The same question might be asked of the indictment brought by Special Counsel Jack Smith charging Donald Trump over his role in working to overturn the 2020 election—and, following on its heels, the indictment in Fulton County, Georgia. Of the six unnamed co-conspirators described in the special counsel’s indictment, all five who have been definitively identified are lawyers—and the sixth may be as well. What’s more, of the whopping 19 defendants charged by Fulton County District Attorney Fani Willis, eight are attorneys—and at least two of the unindicted co-conspirators listed in the Fulton County indictment may be lawyers as well. (There’s significant overlap between the co-conspirators identified by Smith and the defendants charged by Willis.) As with Dean’s Watergate-era list, this does not make for a particularly flattering portrait of the legal profession. 

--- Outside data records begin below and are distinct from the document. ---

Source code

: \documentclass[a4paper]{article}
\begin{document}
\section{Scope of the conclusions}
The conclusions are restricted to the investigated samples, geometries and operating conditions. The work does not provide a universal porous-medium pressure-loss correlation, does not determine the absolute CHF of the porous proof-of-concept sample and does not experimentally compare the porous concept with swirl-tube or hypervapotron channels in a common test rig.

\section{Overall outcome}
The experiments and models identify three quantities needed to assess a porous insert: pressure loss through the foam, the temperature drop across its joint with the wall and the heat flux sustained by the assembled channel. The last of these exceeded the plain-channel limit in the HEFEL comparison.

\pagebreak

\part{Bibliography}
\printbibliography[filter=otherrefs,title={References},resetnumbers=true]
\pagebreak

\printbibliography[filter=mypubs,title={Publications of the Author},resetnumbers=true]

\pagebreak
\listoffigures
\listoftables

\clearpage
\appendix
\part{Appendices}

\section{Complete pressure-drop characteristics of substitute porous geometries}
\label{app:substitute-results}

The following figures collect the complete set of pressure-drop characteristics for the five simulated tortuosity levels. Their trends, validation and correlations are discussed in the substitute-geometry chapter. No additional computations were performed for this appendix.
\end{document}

Legal disciplinary authorities, apparently, agree. Four of the five identified co-conspirators in the federal indictment are currently facing ethics charges brought by state bars—proceedings separate from the criminal process, but that could end with the attorneys in question censured, suspended from the legal profession, or disbarred. Another defendant charged in the Georgia case has already been censured by the Colorado bar. And the ongoing ethics trials are beginning to face scheduling difficulties because of parallel criminal proceedings and investigations—a pileup of efforts to seek accountability for Trump’s would-be coup. 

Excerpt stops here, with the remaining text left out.